The National Bank of Hungary (MNB), which has cut its rate by 75 basis points this year, added that it still sees moderate inflationary pressures due to the unused capacity in the economy and the negative output gap would only close gradually over the next two years.
Hungary's consumer price inflation rate fell by 0.4 percent in September from zero percent in August but the central bank said it expects inflation to move into positive territory in coming months though still remain substantially below its 3.0 percent midpoint target.
In its September inflation report, the MNB cut its inflation forecast for the 2015 average to zero from June's forecast of 0.3 percent and the 2016 forecast to 1.9 percent from 2.4 percent.
Core inflation is expected to rise gradually due to improved domestic demand and higher wages but the persistently low cost environment will contain consumer prices, the bank said.
In September it forecast core inflation of 1.4 percent this year, down from the previous forecast of 1.5 percent, and 2016 core inflation of 2.5 percent, down from 2.8 percent. September core inflation was 1.3 percent, up from 1.2 percent in August.
The central bank also said it the country's economy was continuing to improve, as forecast in the inflation report, with domestic demand making an increasing contribution to growth while government investment is likely to fall as funding from the European Union drops considerably.
In its inflation report, the MNB forecast 3.2 percent economic growth this year, down from June's forecast of 3.3 percent, but held the 2016 forecast steady at 2.5 percent.
In the second quarter of this year, Gross Domestic Product expanded by an annual 2.7 percent, down from 3.5 percent in the first quarter.
The National Bank of Hungary issued the following statement:
"At its meeting on 20 October 2015, the Monetary Council reviewed the latest economic and financial developments and voted to leave the central bank base rate unchanged at 1.35%.

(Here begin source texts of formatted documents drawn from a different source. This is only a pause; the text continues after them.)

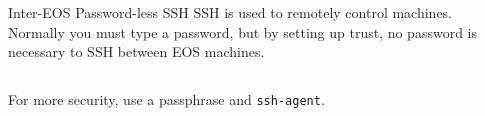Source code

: \begin{block}{Inter-EOS Password-less SSH}
  SSH is used to remotely control machines. Normally you must type a password, but by setting up trust, no password is necessary to SSH between EOS machines.
  {\scriptsize \inputminted[tabsize=2,frame=single]{bash}{scripts/ssh.bash}}
  For more security, use a passphrase and \texttt{ssh-agent}.
\end{block}
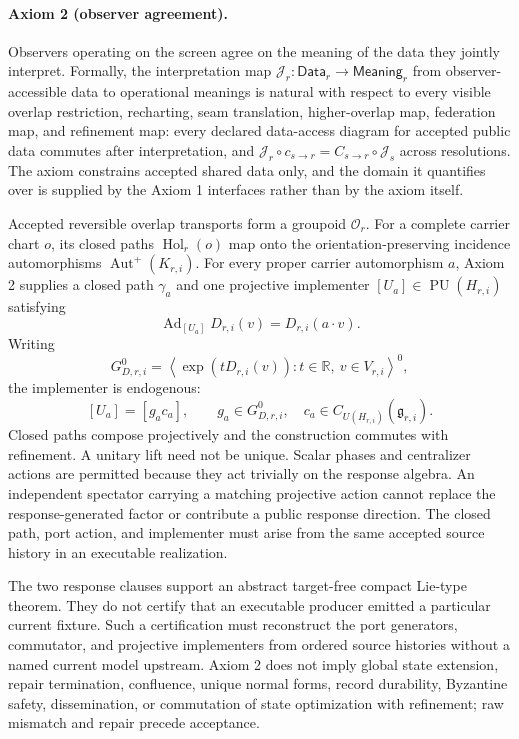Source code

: \paragraph{Axiom 2 (observer agreement).}
Observers operating on the screen agree on the meaning of the data they
jointly interpret. Formally, the interpretation map
\(\mathcal J_r:\mathsf{Data}_r\to\mathsf{Meaning}_r\) from
observer-accessible data to operational meanings is natural with respect to
every visible overlap restriction, recharting, seam translation,
higher-overlap map, federation map, and refinement map: every declared
data-access diagram for accepted public data commutes after interpretation,
and \(\mathcal J_r\circ c_{s\to r}=C_{s\to r}\circ\mathcal J_s\) across
resolutions. The axiom constrains accepted shared data only, and the domain
it quantifies over is supplied by the Axiom 1 interfaces rather than by the
axiom itself.

Accepted reversible overlap transports form a groupoid \(\mathcal O_r\).
For a complete carrier chart \(o\), its closed paths
\(\operatorname{Hol}_r(o)\) map onto the orientation-preserving incidence
automorphisms \(\operatorname{Aut}^{+}(K_{r,i})\). For every proper carrier
automorphism \(a\), Axiom 2 supplies a closed path \(\gamma_a\) and one
projective implementer
\([U_a]\in\operatorname{PU}(H_{r,i})\) satisfying
\[
\operatorname{Ad}_{[U_a]}D_{r,i}(v)=D_{r,i}(a\cdot v).
\]
Writing
\[
G_{D,r,i}^{0}
=
\left\langle
\exp(tD_{r,i}(v)):t\in\mathbb R,\ v\in V_{r,i}
\right\rangle^{0},
\]
the implementer is endogenous:
\[
[U_a]=[g_a c_a],
\qquad
g_a\in G_{D,r,i}^{0},
\quad
c_a\in C_{U(H_{r,i})}(\mathfrak g_{r,i}).
\]
Closed paths compose projectively and the construction commutes with
refinement. A unitary lift need not be unique. Scalar phases and centralizer
actions are permitted because they act trivially on the response algebra.
An independent spectator carrying a matching projective action cannot
replace the response-generated factor or contribute a public response
direction. The closed path, port action, and implementer must arise from the
same accepted source history in an executable realization.

The two response clauses support an abstract target-free compact Lie-type
theorem. They do not certify that an executable producer emitted a particular
current fixture. Such a certification must reconstruct the port generators,
commutator, and projective implementers from ordered source histories without
a named current model upstream. Axiom 2 does not imply global state
extension, repair termination, confluence, unique normal forms, record
durability, Byzantine safety, dissemination, or commutation of state
optimization with refinement; raw mismatch and repair precede acceptance.

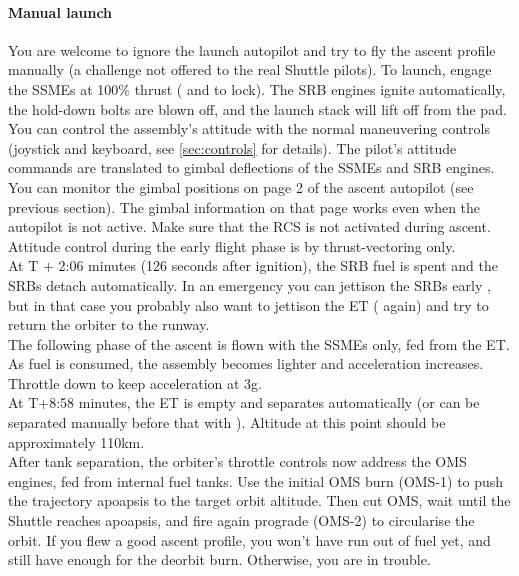 \documentclass[Orbiter User Manual.tex]{subfiles}
\begin{document}
\paragraph{Manual launch}
You are welcome to ignore the launch autopilot and try to fly the ascent profile manually (a challenge not offered to the real Shuttle pilots). To launch, engage the SSMEs at 100\% thrust ( and  to lock). The SRB engines ignite automatically, the hold-down bolts are blown off, and the launch stack will lift off from the pad. You can control the assembly's attitude with the normal maneuvering controls (joystick and keyboard, see \ref{sec:controls} for details). The pilot's attitude commands are translated to gimbal deflections of the SSMEs and SRB engines. You can monitor the gimbal positions on page 2 of the ascent autopilot (see previous section). The gimbal information on that page works even when the autopilot is not active. Make sure that the RCS is not activated during ascent. Attitude control during the early flight phase is by thrust-vectoring only.\\

At T + 2:06 minutes (126 seconds after ignition), the SRB fuel is spent and the SRBs detach automatically. In an emergency you can jettison the SRBs early , but in that case you probably also want to jettison the ET ( again) and try to return the orbiter to the runway.\\

The following phase of the ascent is flown with the SSMEs only, fed from the ET. As fuel is consumed, the assembly becomes lighter and acceleration increases. Throttle down to keep acceleration at 3g.\\

At T+8:58 minutes, the ET is empty and separates automatically (or can be separated manually before that with ). Altitude at this point should be approximately 110km.\\

After tank separation, the orbiter's throttle controls now address the OMS engines, fed from internal fuel tanks. Use the initial OMS burn (OMS-1) to push the trajectory apoapsis to the target orbit altitude. Then cut OMS, wait until the Shuttle reaches apoapsis, and fire again prograde (OMS-2) to circularise the orbit. If you flew a good ascent profile, you won't have run out of fuel yet, and still have enough for the deorbit burn. Otherwise, you are in trouble.\\
\end{document}
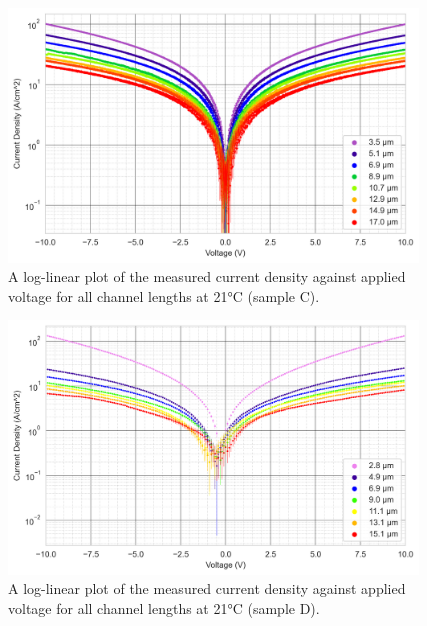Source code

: \begin{refsection}
\begin{figure}[h]
    \centering
    \includegraphics[width=0.97\textwidth]{Sample C 2019/10V_Current_Density_vs_Voltage_Temperature_21_log.png}
    \caption{A log-linear plot of the measured current density against applied voltage for all channel lengths at 21\si{\degreeCelsius} (sample C).}
    \label{fig:10V_current_density_21_C}
\end{figure}
\begin{figure}[h]
    \centering
    \includegraphics[width=0.97\textwidth]{Sample D 2019/10V_Current_Density_vs_Voltage_Temperature_21_log.png}
    \caption{A log-linear plot of the measured current density against applied voltage for all channel lengths at 21\si{\degreeCelsius} (sample D).}
    \label{fig:10V__current_density_21_D}
\end{figure}


\end{refsection}
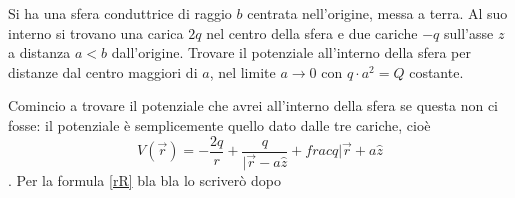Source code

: \documentclass[../main.tex]{subfiles}
\begin{document}

\textex
Si ha una sfera conduttrice di raggio $b$ centrata nell'origine, messa a terra. Al suo interno si trovano una carica $2q$ nel centro della sfera e due cariche $-q$ sull'asse $z$ a distanza $a < b$ dall'origine. Trovare il potenziale all'interno della sfera per distanze dal centro maggiori di $a$, nel limite $a \rightarrow 0$ con $q\cdot a^2 = Q$ costante.

\solution

Comincio a trovare il potenziale che avrei all'interno della sfera se questa non ci fosse: il potenziale è semplicemente quello dato dalle tre cariche, cioè
$$ V(\vec r) = -\frac{2q}{r} + \frac{q}{|\vec r - a\hat z } + frac{q}{|\vec r + a\hat z } $$.
Per la formula \cref{rR} bla bla lo scriverò dopo
\end{document}
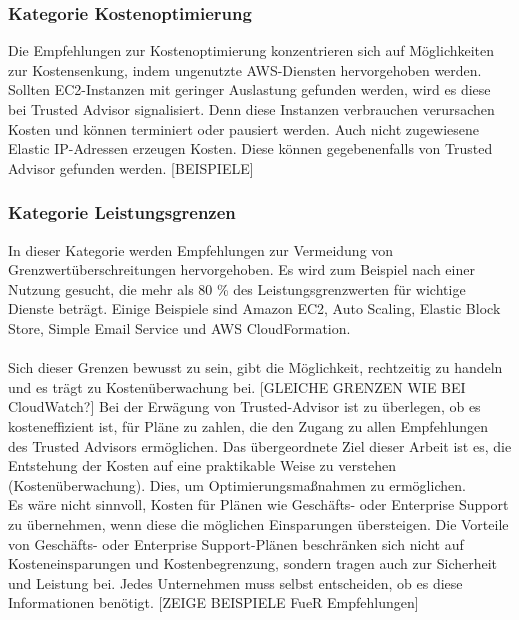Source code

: \subsubsection*{Kategorie Kostenoptimierung}
Die Empfehlungen zur Kostenoptimierung konzentrieren sich auf Möglichkeiten zur Kostensenkung, indem ungenutzte AWS-Diensten hervorgehoben werden. 
Sollten EC2-Instanzen mit geringer Auslastung gefunden werden, wird es diese bei Trusted Advisor signalisiert. Denn diese Instanzen verbrauchen verursachen Kosten und können terminiert oder pausiert werden. %
Auch nicht zugewiesene Elastic IP-Adressen erzeugen Kosten. Diese können gegebenenfalls von Trusted Advisor gefunden werden. %
[BEISPIELE]

\subsubsection*{Kategorie Leistungsgrenzen}
In dieser Kategorie werden Empfehlungen zur Vermeidung von Grenzwertüberschreitungen hervorgehoben.
Es wird zum Beispiel nach einer Nutzung gesucht, die mehr als 80 \% des Leistungsgrenzwerten für wichtige Dienste beträgt. Einige Beispiele sind  Amazon EC2, Auto Scaling, Elastic Block Store, Simple Email Service und AWS CloudFormation.
\\\\
Sich dieser Grenzen bewusst zu sein, gibt die Möglichkeit, rechtzeitig zu handeln und es trägt zu Kostenüberwachung bei.
[GLEICHE GRENZEN WIE BEI CloudWatch?]
Bei der Erwägung von Trusted-Advisor ist zu überlegen, ob es kosteneffizient ist, für Pläne zu zahlen, die den Zugang zu allen Empfehlungen des Trusted Advisors ermöglichen. Das übergeordnete Ziel dieser Arbeit ist es, die Entstehung der Kosten auf eine praktikable Weise zu verstehen (Kostenüberwachung). Dies, um Optimierungsmaßnahmen zu ermöglichen. 
\\
Es wäre nicht sinnvoll, Kosten für Plänen wie Geschäfts- oder Enterprise Support zu übernehmen, wenn diese die möglichen Einsparungen übersteigen.  Die Vorteile von Geschäfts- oder Enterprise Support-Plänen beschränken sich nicht auf Kosteneinsparungen und Kostenbegrenzung, sondern tragen auch zur Sicherheit und Leistung bei. Jedes Unternehmen muss selbst entscheiden, ob es diese Informationen benötigt.
[ZEIGE BEISPIELE FueR Empfehlungen]\\
\\
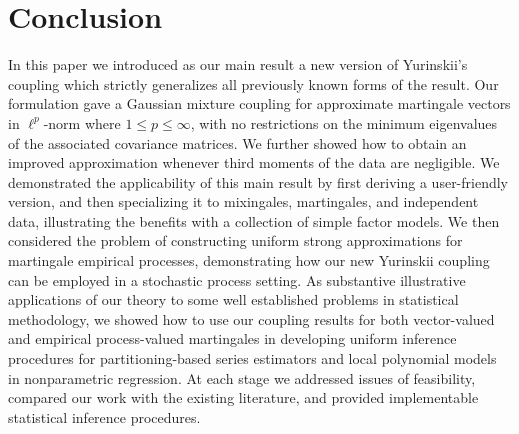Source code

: \section{Conclusion}
\label{sec:yurinskii_conclusion}

In this paper we introduced as our main result a new version of Yurinskii's
coupling which strictly generalizes all previously known forms of the result.
Our formulation gave a Gaussian mixture coupling for approximate martingale
vectors in $\ell^p$-norm where $1 \leq p \leq \infty$, with no restrictions on
the minimum eigenvalues of the associated covariance matrices. We further
showed how to obtain an improved approximation whenever third moments of the
data are negligible. We demonstrated the applicability of this main result by
first deriving a user-friendly version, and then specializing it to mixingales,
martingales, and independent data, illustrating the benefits with a collection
of simple factor models. We then considered the problem of constructing uniform
strong approximations for martingale empirical processes, demonstrating how our
new Yurinskii coupling can be employed in a stochastic process setting. As
substantive illustrative applications of our theory to some
well established %
problems in statistical methodology, we showed how to use our coupling results
for both vector-valued and empirical process-valued martingales in developing
uniform inference procedures for partitioning-based series estimators and local
polynomial models in nonparametric regression.
At each stage we addressed issues of feasibility, compared our work with the
existing literature, and provided implementable statistical inference
procedures.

In the Council’s assessment, Hungarian economic growth is likely to continue. While the pace of economic activity is strengthening, there continues to be a degree of unused capacity in the economy, and therefore the domestic real economic environment continues to have a disinflationary impact. Inflation remains substantially below the Bank’s target.
Consumer prices fell in September 2015. Core inflation was broadly unchanged. The Bank’s measures of underlying inflation indicate moderate inflationary pressures in the economy. Core inflation is likely to rise gradually as a result of an expansion in domestic demand and rises in wages, but the persistently low cost environment contains the increase in consumer prices. The stabilisation of inflation expectations around the target is likely to support that price and wage-setting will be consistent with the inflation target over the medium term as the output gap closes. Inflation is expected to move to positive territory in the coming months, but to remain substantially below the 3 per cent target, and is only likely to rise to levels around 3 per cent at the end of the forecast horizon.
Domestic economic growth continued in the second quarter of 2015. Based on the monthly macroeconomic indicators, underlying growth did not change significantly. Industrial production rose in August 2015 relative to a year earlier. The dynamics of retail sales have been stable in recent months, with their volume increasing across a wide range of products. Employment rose further while the unemployment rate was unchanged as activity increased. Domestic demand is making an increasing contribution to economic growth. Government investment is likely to fall as funding from the EU declines considerably, the impact of which is expected to be mitigated by the gradual pick-up in private sector investment. Domestic economic growth is likely to continue, in line with the latest Inflation Report projection.
Sentiment in global financial markets has been volatile over the period since the Council’s latest policy decision, but this has had little impact on domestic indicators. During the first half of the period, uncertainty about the interest rate increase by the Fed and concerns over growth prospects in emerging economies had a negative impact on global appetite for risk. Global financial market environment improved in the second half of the period as market expectations of the Fed’s interest rate increase were postponed.
Hungarian financial markets were relatively calm in the period, with the forint appreciating slightly against the euro. The domestic CDS spread and long-term government bond yields have decreased since the previous policy decision. Market expectations have moved in line with the Bank’s forward guidance announced in September and are consistent with maintaining the base rate unchanged over the entire forecast horizon. Hungary’s persistently strong external financing capacity and the resulting decline in external debt are contributing to the reduction in its vulnerability. In the Council’s assessment, a cautious approach to monetary policy is still warranted due to uncertainty in the global financial environment.
In the Council’s assessment, there continues to be a degree of unused capacity in the economy. Inflationary pressures are likely to remain moderate, while the negative output gap is expected to close only gradually over the policy horizon. If the assumptions underlying the Bank’s projections hold, the current level of the base rate and maintaining loose monetary conditions for an extended period, over the entire forecast horizon, are consistent with the medium-term achievement of the inflation target and a corresponding degree of support to the economy.
The abridged minutes of today’s Council meeting will be published at 2 p.m. on 4 November 2015."